[DATA SHOWN — start]

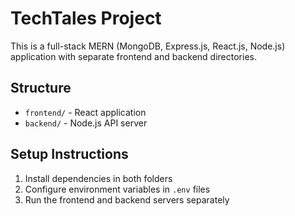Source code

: # TechTales Project

This is a full-stack MERN (MongoDB, Express.js, React.js, Node.js) application with separate frontend and backend directories.

## Structure

- `frontend/` - React application
- `backend/` - Node.js API server

## Setup Instructions

1. Install dependencies in both folders
2. Configure environment variables in `.env` files
3. Run the frontend and backend servers separately
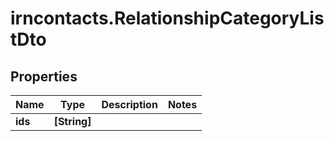 # irncontacts.RelationshipCategoryListDto

## Properties

Name | Type | Description | Notes
------------ | ------------- | ------------- | -------------
**ids** | **[String]** |  | 


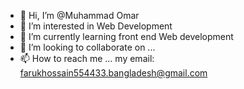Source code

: - 👋 Hi, I’m @Muhammad Omar
- 👀 I’m interested in Web Development
- 🌱 I’m currently learning front end Web development
- 💞️ I’m looking to collaborate on ...
- 📫 How to reach me ... my email: farukhossain554433.bangladesh@gmail.com

<!---
Farukhossain5/Farukhossain5 is a ✨ special ✨ repository because its `README.md` (this file) appears on your GitHub profile.
You can click the Preview link to take a look at your changes.
--->
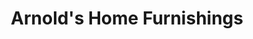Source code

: ---
title: "Arnold's Home Furnishings"
url: /bremerton/arnolds-home-furnishings/
shop: furniture
---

[DATA SHOWN — finish]

**WHAT YOU SHOULD DO**
Among the lines above, the one with "Node.js API server" opens the part to repeat and the one with "- 👀 I’m interested in Web Development" closes it; repeat only that part exactly, with no pictures.

**PROBLEM SOLUTION**
- `backend/` - Node.js API server

## Setup Instructions

1. Install dependencies in both folders
2. Configure environment variables in `.env` files
3. Run the frontend and backend servers separately
 # irncontacts.RelationshipCategoryListDto

## Properties

Name | Type | Description | Notes
------------ | ------------- | ------------- | -------------
**ids** | **[String]** |  | 


Source code

: - 👋 Hi, I’m @Muhammad Omar
- 👀 I’m interested in Web Development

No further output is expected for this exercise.